De Maurício Mellone em outubro 28, 2015
Num texto denso e profundo, Otávio Martins com Pergunte ao Tempo, em cartaz segundas e quartas no CCBB-SP, propõe uma reflexão sobre a vida, a morte, a memória e, fundamentalmente, sobre o tempo e como lidar com ele.
Numa noite de Réveillon, meia hora antes da chegada do ano novo, um rapaz, vivido por Giovani Tozi, começa a se questionar sobre o que aconteceu com ele e com sua namorada, interpretada por Guta Ruiz. Fatos do passado vêm à tona e tanto a garota como um senhor mal-humorado, papel de Luiz Damasceno, esclarecem e ao mesmo tempo omitem algumas passagens, o que obriga o rapaz a fazer uma verdadeira análise de sua própria existência.
O espetáculo tem início e a plateia começa a ouvir pingos d’água; no escuro, somente com o auxílio de uma pequena lanterna, o rapaz quer saber onde está, questiona seus gostos (diz que há tempos não come e até se esqueceu do sabor dos alimentos) e pergunta por fatos ocorridos no passado em sua vida. Aparece então, também na penumbra só com outra lanterna, a garota que tenta responder as indagações do rapaz, que na verdade foi seu namorado. Para deixar ainda mais nebulosa a situação, surge um velho que também elucida fatos da trajetória do rapaz, mas traz outras dúvidas sobre o presente, o passado, o futuro, pondo em questão a noção de tempo e espaço.

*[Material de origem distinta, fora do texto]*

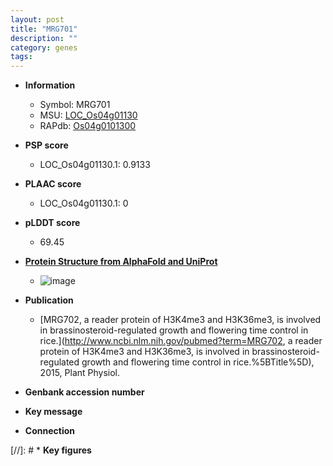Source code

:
 ```yaml
---
layout: post
title: "MRG701"
description: ""
category: genes
tags: 
---
```


* **Information**  
    + Symbol: MRG701  
    + MSU: [LOC_Os04g01130](http://rice.plantbiology.msu.edu/cgi-bin/ORF_infopage.cgi?orf=LOC_Os04g01130)  
    + RAPdb: [Os04g0101300](http://rapdb.dna.affrc.go.jp/viewer/gbrowse_details/irgsp1?name=Os04g0101300)  

* **PSP score**  
    + LOC_Os04g01130.1: 0.9133 

* **PLAAC score**  
    + LOC_Os04g01130.1: 0 

* **pLDDT score**
    + 69.45

* **[Protein Structure from AlphaFold and UniProt](https://www.uniprot.org/uniprotkb/A0A0P0W600/entry#structure)**
    + ![image](https://ricepsp.github.io/images/A/AF-A0A0P0W600-F1.png)

* **Publication**  
    + [MRG702, a reader protein of H3K4me3 and H3K36me3, is involved in brassinosteroid-regulated growth and flowering time control in rice.](http://www.ncbi.nlm.nih.gov/pubmed?term=MRG702, a reader protein of H3K4me3 and H3K36me3, is involved in brassinosteroid-regulated growth and flowering time control in rice.%5BTitle%5D), 2015, Plant Physiol.

* **Genbank accession number**  

* **Key message**  

* **Connection**  

[//]: # * **Key figures**  


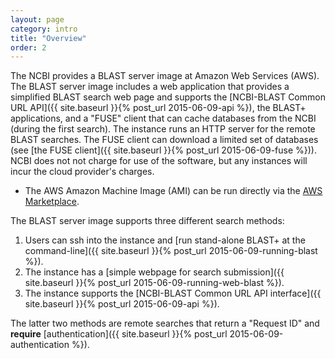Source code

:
 ```yaml
---
layout: page
category: intro
title: "Overview"
order: 2
---
```


The NCBI provides a BLAST server image at Amazon Web Services
(AWS).  The BLAST server image includes a web application that provides
a simplified BLAST search web page and supports the [NCBI-BLAST Common URL API]({{ site.baseurl }}{% post_url 2015-06-09-api %}), 
the BLAST+ applications, 
and a "FUSE" client that can cache databases from the NCBI (during the first search).
The instance runs an HTTP server for the remote BLAST searches. The FUSE client can download
a limited set of databases (see [the FUSE client]({{ site.baseurl }}{% post_url 2015-06-09-fuse %})). 
NCBI does not not charge for use of the software, but any instances will
incur the cloud provider's charges.

* The AWS Amazon Machine Image (AMI) can be run directly via the [AWS
Marketplace](https://aws.amazon.com/marketplace/pp/B00N44P7L6).

The BLAST server image supports three different search methods:

1. Users can ssh into the instance and [run stand-alone BLAST+ at the
command-line]({{ site.baseurl }}{% post_url 2015-06-09-running-blast %}). 
1. The instance has a [simple webpage for search submission]({{ site.baseurl }}{% post_url 2015-06-09-running-web-blast %}). 
1. The instance supports the [NCBI-BLAST Common URL API interface]({{ site.baseurl }}{% post_url 2015-06-09-api %}). 

The latter two methods are remote searches that return a "Request ID" and **require** [authentication]({{ site.baseurl }}{% post_url 2015-06-09-authentication %}).
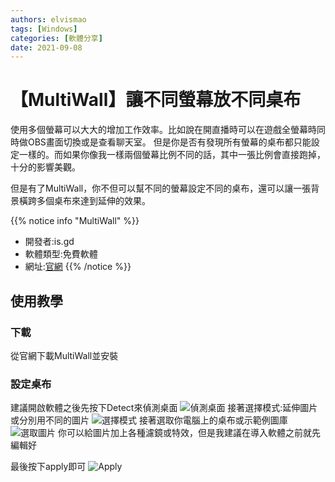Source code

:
 ```yaml
---
authors: elvismao
tags: [Windows]
categories: [軟體分享]
date: 2021-09-08
---
```


# 【MultiWall】讓不同螢幕放不同桌布

使用多個螢幕可以大大的增加工作效率。比如說在開直播時可以在遊戲全螢幕時同時做OBS畫面切換或是查看聊天室。
但是你是否有發現所有螢幕的桌布都只能設定一樣的。而如果你像我一樣兩個螢幕比例不同的話，其中一張比例會直接跑掉，十分的影響美觀。

但是有了MultiWall，你不但可以幫不同的螢幕設定不同的桌布，還可以讓一張背景橫跨多個桌布來達到延伸的效果。

<!--more-->

{{% notice info "MultiWall" %}}

- 開發者:is.gd
- 軟體類型:免費軟體
- 網址:[官網](http://windowbox.me/multiwall/downloads.php)
  {{% /notice %}}

## 使用教學

### 下載

從官網下載MultiWall並安裝

### 設定桌布

建議開啟軟體之後先按下Detect來偵測桌面
![偵測桌面](https://emtech.cc/images/MultiWall-detect.png)
接著選擇模式:延伸圖片或分別用不同的圖片
![選擇模式](https://emtech.cc/images/MultiWall-mode.png)
接著選取你電腦上的桌布或示範例圖庫
![選取圖片](https://emtech.cc/images/MultiWall-browse.png)
你可以給圖片加上各種濾鏡或特效，但是我建議在導入軟體之前就先編輯好

最後按下apply即可
![Apply](https://emtech.cc/images/MultiWall-apply.png)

Quem são realmente aqueles personagens, qual a relação entre eles, tudo aquilo não passa de imaginação do jovem, serão as memórias dele ou relatos do que aconteceu na verdade. Estes questionamentos movem toda a trama e precisam ser desvendados pelo espectador no decorrer da peça.
No programa, o autor, que também assina a direção, confessa que seu texto é dedicado ao pai, que faleceu este ano de Alzheimer:
“Esta peça é uma viagem nesse universo obscuro em que a imaginação e a consciência se misturam com a memória. Este texto é uma homenagem à memória de meu pai. Agradeço cada traço herdado, por tudo que não dissemos um ao outro, por todo nervo exposto, por toda a trajetória: obrigado, pai”, exclama Otávio Martins.
A concepção cênica do espetáculo é o que mais me chamou a atenção: o rapaz profere suas dúvidas e questionamentos numa mesa no centro do palco, que é cercada por água e luzes; depois deste círculo há uma cortina transparente, que isola a cena do restante do palco. A transposição desta cortina provoca a ruptura entre o imaginário e a realidade. O cenário de Cássio Brasil, a iluminação de Pedro Garrafa e a trilha sonora original de Ricardo Severo estão intimamente interligados e conectados à proposta da direção. A interpretação visceral de Luiz Damasceno em comunhão com a atuação de Giovani Tozi e Guta Ruiz completam este espetáculo reflexivo e provocador de grande impacto no espectador. Impossível sair incólume do teatro.